Legislative bodies must continue to conduct business openly and transparently
The preamble of California’s open meeting law, commonly referred to as the Brown Act, reads “Public commissions, boards, councils and other legislative bodies of local government agencies exist to aid in the conduct of the people’s business. The people do not yield their sovereignty to the bodies that serve them. The people insist on remaining informed to retain control over the legislative bodies they have created.”
In a shocking, irresponsible and incomprehensible move, the Legislature and the governor struck a severe blow against the people’s sovereignty last month when they refused to provide funding for key provisions of the Brown Act, originally enacted in 1953.
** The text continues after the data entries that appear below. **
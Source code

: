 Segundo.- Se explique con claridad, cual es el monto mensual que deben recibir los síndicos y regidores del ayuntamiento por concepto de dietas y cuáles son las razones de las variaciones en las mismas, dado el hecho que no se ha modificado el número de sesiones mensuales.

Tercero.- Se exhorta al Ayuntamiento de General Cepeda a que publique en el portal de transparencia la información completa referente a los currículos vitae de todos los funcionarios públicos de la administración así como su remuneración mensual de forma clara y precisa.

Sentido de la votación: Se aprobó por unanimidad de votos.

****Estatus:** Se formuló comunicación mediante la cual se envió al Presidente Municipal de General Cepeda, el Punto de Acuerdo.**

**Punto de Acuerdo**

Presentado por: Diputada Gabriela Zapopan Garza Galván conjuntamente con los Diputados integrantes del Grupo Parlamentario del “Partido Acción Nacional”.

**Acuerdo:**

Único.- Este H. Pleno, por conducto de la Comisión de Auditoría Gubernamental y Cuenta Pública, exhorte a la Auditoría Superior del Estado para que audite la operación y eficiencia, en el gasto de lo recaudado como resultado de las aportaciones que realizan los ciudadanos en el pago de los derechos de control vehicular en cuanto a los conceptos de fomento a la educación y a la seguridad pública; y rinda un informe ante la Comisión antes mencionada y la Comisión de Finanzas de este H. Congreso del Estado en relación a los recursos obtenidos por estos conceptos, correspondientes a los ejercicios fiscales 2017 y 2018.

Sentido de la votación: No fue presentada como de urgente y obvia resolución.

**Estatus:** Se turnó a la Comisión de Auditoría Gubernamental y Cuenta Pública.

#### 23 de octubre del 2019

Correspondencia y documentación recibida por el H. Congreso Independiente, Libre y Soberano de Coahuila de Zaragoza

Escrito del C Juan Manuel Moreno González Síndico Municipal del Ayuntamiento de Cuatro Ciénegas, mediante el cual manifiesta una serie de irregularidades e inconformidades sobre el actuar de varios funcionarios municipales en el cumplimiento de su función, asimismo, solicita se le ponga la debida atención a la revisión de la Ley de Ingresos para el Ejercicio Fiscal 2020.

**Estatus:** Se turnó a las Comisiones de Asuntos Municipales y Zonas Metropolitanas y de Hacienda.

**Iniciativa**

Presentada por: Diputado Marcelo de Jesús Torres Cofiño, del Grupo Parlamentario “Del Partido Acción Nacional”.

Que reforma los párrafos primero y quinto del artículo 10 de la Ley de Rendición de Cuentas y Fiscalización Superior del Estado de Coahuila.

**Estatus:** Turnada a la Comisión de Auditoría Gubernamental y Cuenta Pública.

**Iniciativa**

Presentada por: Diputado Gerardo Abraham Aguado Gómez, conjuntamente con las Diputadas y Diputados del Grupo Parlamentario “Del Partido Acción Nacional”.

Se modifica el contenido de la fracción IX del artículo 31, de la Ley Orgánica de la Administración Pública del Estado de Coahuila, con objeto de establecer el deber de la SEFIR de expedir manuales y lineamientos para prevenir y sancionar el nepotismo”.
According to the First Amendment Coalition, a government watchdog group, “Buried deep in the budget signed June 27 by the governor is a small provision that suspends the reimbursable state mandate that requires local governmental bodies under the Brown Act to post a descriptive meeting agenda 72 hours before a regular meeting and stick to it.”
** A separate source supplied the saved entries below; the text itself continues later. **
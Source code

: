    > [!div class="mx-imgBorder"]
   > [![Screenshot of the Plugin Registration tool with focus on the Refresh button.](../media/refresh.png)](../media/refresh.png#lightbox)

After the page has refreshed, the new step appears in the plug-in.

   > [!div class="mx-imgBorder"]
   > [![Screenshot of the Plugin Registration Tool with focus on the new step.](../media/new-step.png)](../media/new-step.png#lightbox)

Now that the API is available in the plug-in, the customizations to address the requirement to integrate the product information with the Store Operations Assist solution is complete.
This debacle actually began back in 2004 when 83.7 percent of California voters approved Proposition 1A — a constitutional amendment designed to protect funding for local governments that requires the state to pay the cost of all its mandates or suspend their operation.
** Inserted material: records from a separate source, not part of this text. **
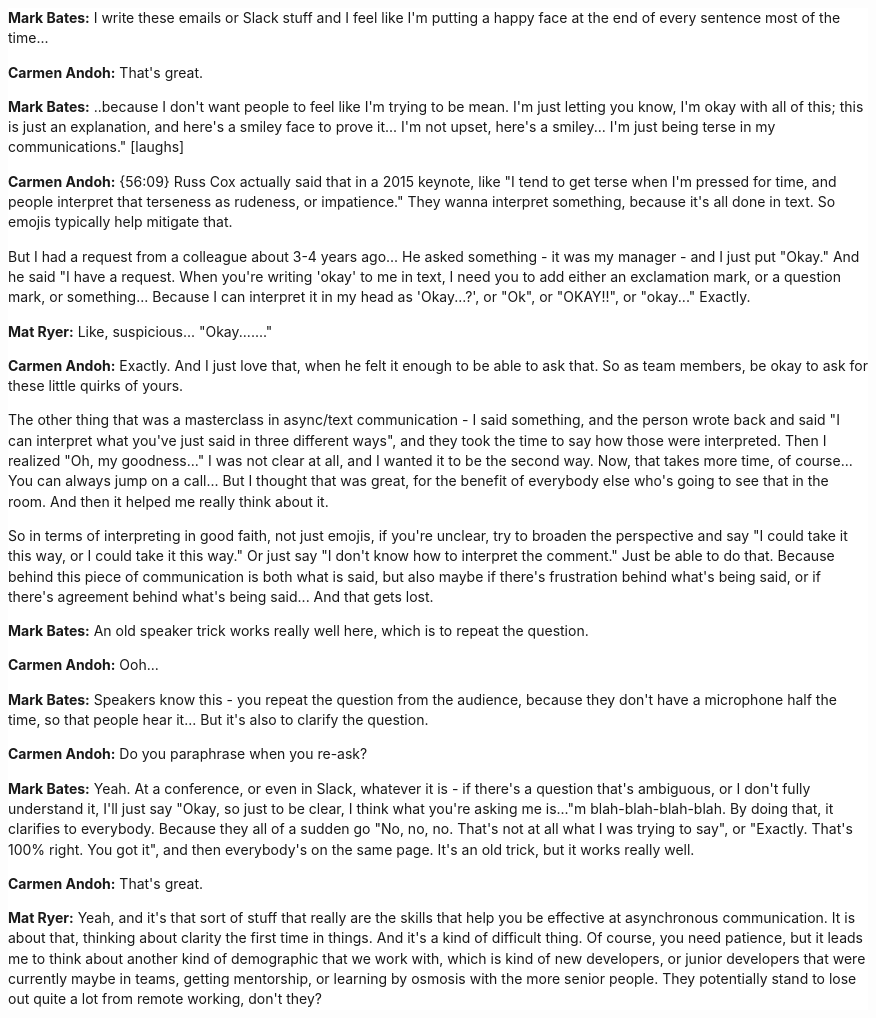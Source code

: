 **Mark Bates:** I write these emails or Slack stuff and I feel like I'm putting a happy face at the end of every sentence most of the time...

**Carmen Andoh:** That's great.

**Mark Bates:** ..because I don't want people to feel like I'm trying to be mean. I'm just letting you know, I'm okay with all of this; this is just an explanation, and here's a smiley face to prove it... I'm not upset, here's a smiley... I'm just being terse in my communications." \[laughs\]

**Carmen Andoh:** \{56:09\} Russ Cox actually said that in a 2015 keynote, like "I tend to get terse when I'm pressed for time, and people interpret that terseness as rudeness, or impatience." They wanna interpret something, because it's all done in text. So emojis typically help mitigate that.

But I had a request from a colleague about 3-4 years ago... He asked something - it was my manager - and I just put "Okay." And he said "I have a request. When you're writing 'okay' to me in text, I need you to add either an exclamation mark, or a question mark, or something... Because I can interpret it in my head as 'Okay...?', or "Ok", or "OKAY!!", or "okay..." Exactly.

**Mat Ryer:** Like, suspicious... "Okay......."

**Carmen Andoh:** Exactly. And I just love that, when he felt it enough to be able to ask that. So as team members, be okay to ask for these little quirks of yours.

The other thing that was a masterclass in async/text communication - I said something, and the person wrote back and said "I can interpret what you've just said in three different ways", and they took the time to say how those were interpreted. Then I realized "Oh, my goodness..." I was not clear at all, and I wanted it to be the second way. Now, that takes more time, of course... You can always jump on a call... But I thought that was great, for the benefit of everybody else who's going to see that in the room. And then it helped me really think about it.

So in terms of interpreting in good faith, not just emojis, if you're unclear, try to broaden the perspective and say "I could take it this way, or I could take it this way." Or just say "I don't know how to interpret the comment." Just be able to do that. Because behind this piece of communication is both what is said, but also maybe if there's frustration behind what's being said, or if there's agreement behind what's being said... And that gets lost.

**Mark Bates:** An old speaker trick works really well here, which is to repeat the question.

**Carmen Andoh:** Ooh...

**Mark Bates:** Speakers know this - you repeat the question from the audience, because they don't have a microphone half the time, so that people hear it... But it's also to clarify the question.

**Carmen Andoh:** Do you paraphrase when you re-ask?

**Mark Bates:** Yeah. At a conference, or even in Slack, whatever it is - if there's a question that's ambiguous, or I don't fully understand it, I'll just say "Okay, so just to be clear, I think what you're asking me is..."m blah-blah-blah-blah. By doing that, it clarifies to everybody. Because they all of a sudden go "No, no, no. That's not at all what I was trying to say", or "Exactly. That's 100% right. You got it", and then everybody's on the same page. It's an old trick, but it works really well.

**Carmen Andoh:** That's great.

**Mat Ryer:** Yeah, and it's that sort of stuff that really are the skills that help you be effective at asynchronous communication. It is about that, thinking about clarity the first time in things. And it's a kind of difficult thing. Of course, you need patience, but it leads me to think about another kind of demographic that we work with, which is kind of new developers, or junior developers that were currently maybe in teams, getting mentorship, or learning by osmosis with the more senior people. They potentially stand to lose out quite a lot from remote working, don't they?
Now here’s the rub. Reimbursement claims filed with the state to recoup the alleged costs incurred by complying with the Brown Act mandates ranged from $30 million to $100 million per year, according to published estimates. The California Newspaper Publishers Association estimates the claims totaled about $50 million last year.
For example, Californians Aware, another watchdog group, reported Santa Barbara County charged the state a whopping $78,044 for 384 meetings in 2005 – 06. The city of Vista charged the state $20,174 for creating 90 shorter agendas. It was also noted that Vista billed the state an additional $808 for the preparation of its Dec. 13, 2005, City Council meeting notice.
So, rather than address the real issue of reimbursement claims gone wild, the Legislature and the governor simply cut off the funding, leaving those portions of the Brown Act unenforceable in a court of law. That means the people have no legal recourse against a legislative body that refuses to comply with these Brown Act provisions.
It’s unacceptable that the Legislature would create a situation that could allow irresponsible legislative bodies to shirk their responsibility to the people and bilk taxpayers for duties as traditional and common as preparing agendas for their public meetings.
Shame on the Legislature for creating this mess, shame on the legislative bodies that took advantage of the system and shame on the governor for signing this absurdity into law.
By just this one blatant example, it appears it’s OK to have no accountability on handling our money; we’ll just vote to give them more to mismanage come November. Really?
We trust our local legislative bodies will honor their duty to the people by creating and posting agendas and providing public notice of their actions despite the relaxing of the Brown Act requirements.
We also urge the Legislature to quickly approve SCA 7 — a proposed constitutional amendment by Sen. Leland Yee currently stalled in the Assembly Appropriations Committee — a bill that would place this simple solution before the voters: “Each public body shall provide public notice of its meetings and shall publicly disclose any action taken.”